Hello 4chan, I'm new posting here and I think some of you could help me.
Actually preparing some final from the semester related to Regular Expresions, Automats, Turing Machines and so on, and I find one regular expresion that I find myself unable to think.
With the alphabet (a,b,c) I would like to form all the strings possibles that doesn't contain the substring "bca". I've been stucked in this one for like 2 days, but I just can't get it. Even mailed my teacher but she doesn't seem to answer me :/
Thanks to all.
>>146023
Sounds like an infinite cycle to me.
>>146366
Well what do you mean with infinite cycle?
>>146023
What's the actual point of the exercise?
This FSA can recognise it, which proves it's regular, and that it's possible to construct a regex from the FSA programmatically.
>>146540
The point is that for example in the exam they could ask me to construct that regexpr. and I want to prepare this and understand regexprs that doesn't allow substring of 3 characters with (a,b,c) (because always they ask that or strings formed by 1 or 0).

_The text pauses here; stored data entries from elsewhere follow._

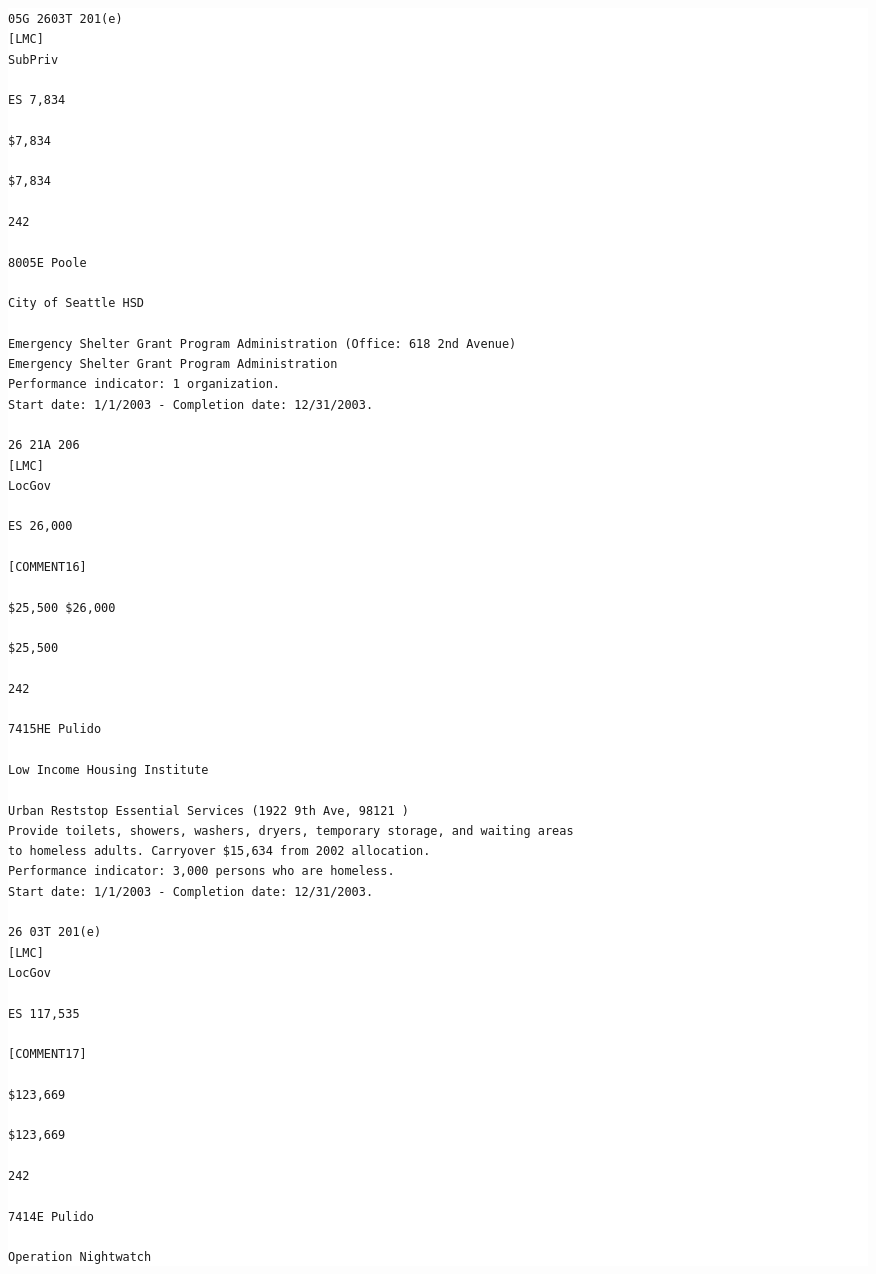     05G 2603T 201(e)  
    [LMC]  
    SubPriv  
  
    ES 7,834  
  
    $7,834  
  
    $7,834  
  
    242  
  
    8005E Poole  
  
    City of Seattle HSD  
  
    Emergency Shelter Grant Program Administration (Office: 618 2nd Avenue)  
    Emergency Shelter Grant Program Administration  
    Performance indicator: 1 organization.  
    Start date: 1/1/2003 - Completion date: 12/31/2003.  
  
    26 21A 206  
    [LMC]  
    LocGov  
  
    ES 26,000  
  
    [COMMENT16]  
  
    $25,500 $26,000  
  
    $25,500  
  
    242  
  
    7415HE Pulido  
  
    Low Income Housing Institute  
  
    Urban Reststop Essential Services (1922 9th Ave, 98121 )  
    Provide toilets, showers, washers, dryers, temporary storage, and waiting areas  
    to homeless adults. Carryover $15,634 from 2002 allocation.  
    Performance indicator: 3,000 persons who are homeless.  
    Start date: 1/1/2003 - Completion date: 12/31/2003.  
  
    26 03T 201(e)  
    [LMC]  
    LocGov  
  
    ES 117,535  
  
    [COMMENT17]  
  
    $123,669  
  
    $123,669  
  
    242  
  
    7414E Pulido  
  
    Operation Nightwatch  
  
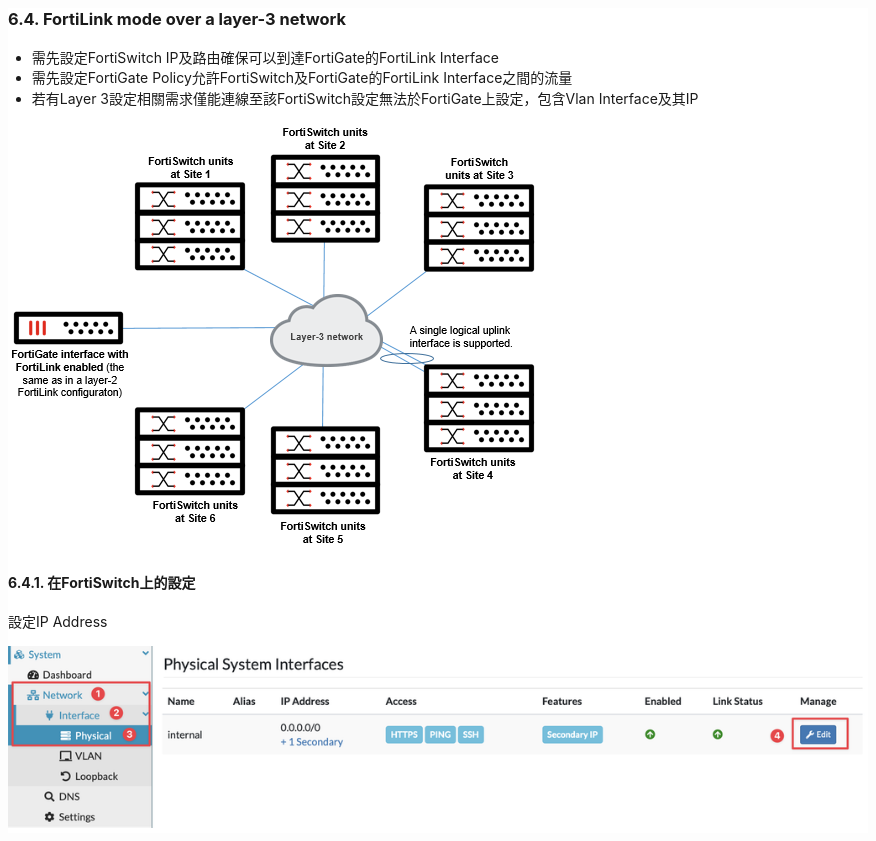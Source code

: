 <div class="page-break"/>

### 6.4. FortiLink mode over a layer-3 network

- 需先設定FortiSwitch IP及路由確保可以到達FortiGate的FortiLink Interface
- 需先設定FortiGate Policy允許FortiSwitch及FortiGate的FortiLink Interface之間的流量
- 若有Layer 3設定相關需求僅能連線至該FortiSwitch設定無法於FortiGate上設定，包含Vlan Interface及其IP

![FortiLink mode over a layer-3 network](images/img-61.png)

<div class="page-break"/>

#### 6.4.1. 在FortiSwitch上的設定

設定IP Address

![Assign IP Address](images/img-62.png)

I think i control the aspect of constructing Automats, DFAs and NFAs are under control but I can't construct the regexpr from them. And by the way what do you mean exactly with FSA (I only know DFA and NFA) is something like Finite Stack Automat? I'm from spain so we call all this things different and I dont want to mess you with the translations.
Thanks again ^-^'
>>146576
FSA (Finite State Automaton/Automata) is just a catchall term that includes both DFA and NFA. Because DFA are complete on NFA*, there's often no reason to draw the distinction.

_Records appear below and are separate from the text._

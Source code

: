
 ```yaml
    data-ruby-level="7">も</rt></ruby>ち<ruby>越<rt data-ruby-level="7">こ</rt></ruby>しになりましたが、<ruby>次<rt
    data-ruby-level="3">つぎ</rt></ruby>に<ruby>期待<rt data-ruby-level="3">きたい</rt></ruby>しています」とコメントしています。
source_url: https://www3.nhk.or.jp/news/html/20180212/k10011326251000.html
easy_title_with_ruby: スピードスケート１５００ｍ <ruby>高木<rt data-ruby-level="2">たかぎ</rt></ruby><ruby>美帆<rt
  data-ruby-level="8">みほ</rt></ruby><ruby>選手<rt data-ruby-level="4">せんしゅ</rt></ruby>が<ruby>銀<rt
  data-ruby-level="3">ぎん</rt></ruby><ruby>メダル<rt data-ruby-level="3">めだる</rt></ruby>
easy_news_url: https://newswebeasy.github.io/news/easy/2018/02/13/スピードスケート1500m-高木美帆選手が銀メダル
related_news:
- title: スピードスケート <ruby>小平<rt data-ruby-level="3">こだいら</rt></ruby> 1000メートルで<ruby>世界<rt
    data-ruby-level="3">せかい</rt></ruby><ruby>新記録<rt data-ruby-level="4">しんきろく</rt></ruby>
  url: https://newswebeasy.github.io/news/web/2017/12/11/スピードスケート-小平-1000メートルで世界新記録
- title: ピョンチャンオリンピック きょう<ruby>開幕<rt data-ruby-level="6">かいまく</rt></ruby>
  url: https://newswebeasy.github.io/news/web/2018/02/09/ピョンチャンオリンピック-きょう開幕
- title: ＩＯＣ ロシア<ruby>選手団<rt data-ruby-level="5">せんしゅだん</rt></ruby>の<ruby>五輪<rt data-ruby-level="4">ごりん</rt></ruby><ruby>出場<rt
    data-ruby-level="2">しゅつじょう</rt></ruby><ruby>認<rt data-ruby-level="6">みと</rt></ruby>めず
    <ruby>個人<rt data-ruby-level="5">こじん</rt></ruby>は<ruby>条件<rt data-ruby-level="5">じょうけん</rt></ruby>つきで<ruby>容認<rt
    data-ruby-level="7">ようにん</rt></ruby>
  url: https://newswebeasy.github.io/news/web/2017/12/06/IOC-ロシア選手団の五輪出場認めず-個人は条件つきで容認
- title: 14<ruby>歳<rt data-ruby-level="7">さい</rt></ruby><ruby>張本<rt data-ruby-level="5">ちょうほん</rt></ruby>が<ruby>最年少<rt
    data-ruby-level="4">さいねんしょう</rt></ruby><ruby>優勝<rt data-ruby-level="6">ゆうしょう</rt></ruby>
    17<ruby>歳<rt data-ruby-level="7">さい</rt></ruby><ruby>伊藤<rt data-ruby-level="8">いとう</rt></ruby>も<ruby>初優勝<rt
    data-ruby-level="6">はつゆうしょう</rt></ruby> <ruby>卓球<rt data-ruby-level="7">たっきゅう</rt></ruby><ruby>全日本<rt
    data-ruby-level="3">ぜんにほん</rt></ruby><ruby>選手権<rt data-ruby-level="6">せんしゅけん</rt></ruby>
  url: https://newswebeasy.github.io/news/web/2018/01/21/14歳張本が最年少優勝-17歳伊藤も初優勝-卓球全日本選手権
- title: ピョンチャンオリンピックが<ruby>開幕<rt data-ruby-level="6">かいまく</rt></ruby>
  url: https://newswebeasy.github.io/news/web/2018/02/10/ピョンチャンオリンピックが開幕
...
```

* https://en.wikipedia.org/wiki/Powerset_construction
>>146729
Oh yes, now I get that, ok. But I already know how to convert NFA into DFA, but thanks ^^.

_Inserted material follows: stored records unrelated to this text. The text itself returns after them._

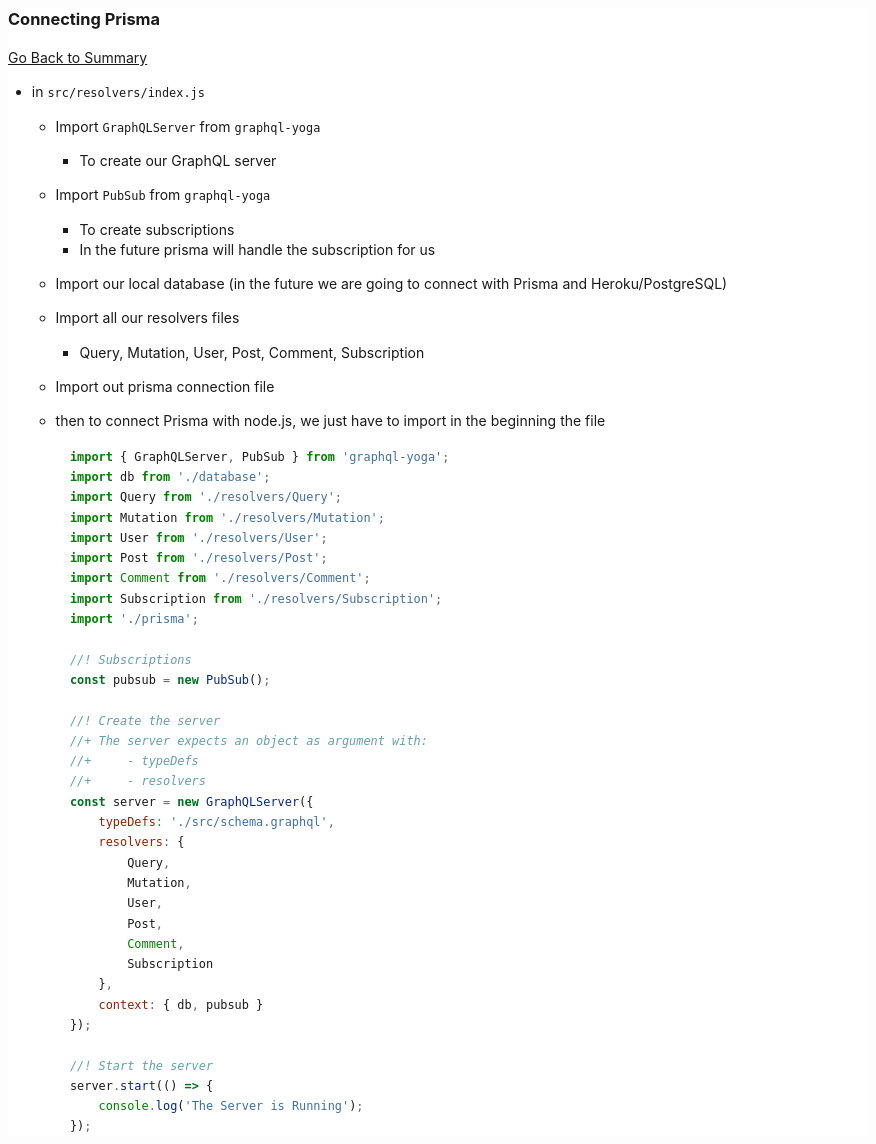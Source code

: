 <h3 id='connectingprisma'>Connecting Prisma</h3>

[Go Back to Summary](#summary)

- in `src/resolvers/index.js`

  - Import `GraphQLServer` from `graphql-yoga`
    - To create our GraphQL server
  - Import `PubSub` from `graphql-yoga`
    - To create subscriptions
    - In the future prisma will handle the subscription for us
  - Import our local database (in the future we are going to connect with Prisma and Heroku/PostgreSQL)
  - Import all our resolvers files
    - Query, Mutation, User, Post, Comment, Subscription
  - Import out prisma connection file
  - then to connect Prisma with node.js, we just have to import in the beginning the file

    ```JavaScript
      import { GraphQLServer, PubSub } from 'graphql-yoga';
      import db from './database';
      import Query from './resolvers/Query';
      import Mutation from './resolvers/Mutation';
      import User from './resolvers/User';
      import Post from './resolvers/Post';
      import Comment from './resolvers/Comment';
      import Subscription from './resolvers/Subscription';
      import './prisma';

      //! Subscriptions
      const pubsub = new PubSub();

      //! Create the server
      //+ The server expects an object as argument with:
      //+     - typeDefs
      //+     - resolvers
      const server = new GraphQLServer({
          typeDefs: './src/schema.graphql',
          resolvers: {
              Query,
              Mutation,
              User,
              Post,
              Comment,
              Subscription
          },
          context: { db, pubsub }
      });

      //! Start the server
      server.start(() => {
          console.log('The Server is Running');
      });
    ```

My problem is to try to find the regexpr that can express that regular language, kind of for example if I say, all the strings that allow the substring "101" with the characters of the alphabet {1,0} it should be something like this:
(1 | 0 )* 101 (1 | 0)* Which means all the 0s and 1s that I could ever want followed by the substring 101 and then ending by all the 0s and 1s that i could ever want.
Or for example if I say, the regrexp that represent the language that can form all the strings with the alphabet {a,b,c} that doesn't allow the substring "ab" it would also be something like:
(b | c)* ( c | a | c+b* )* Which means all the b or c that I could want followed by all the c or a or all the C, but at least one, that i could want followed by all the b that i could want, all of this repeated al the times that i could want.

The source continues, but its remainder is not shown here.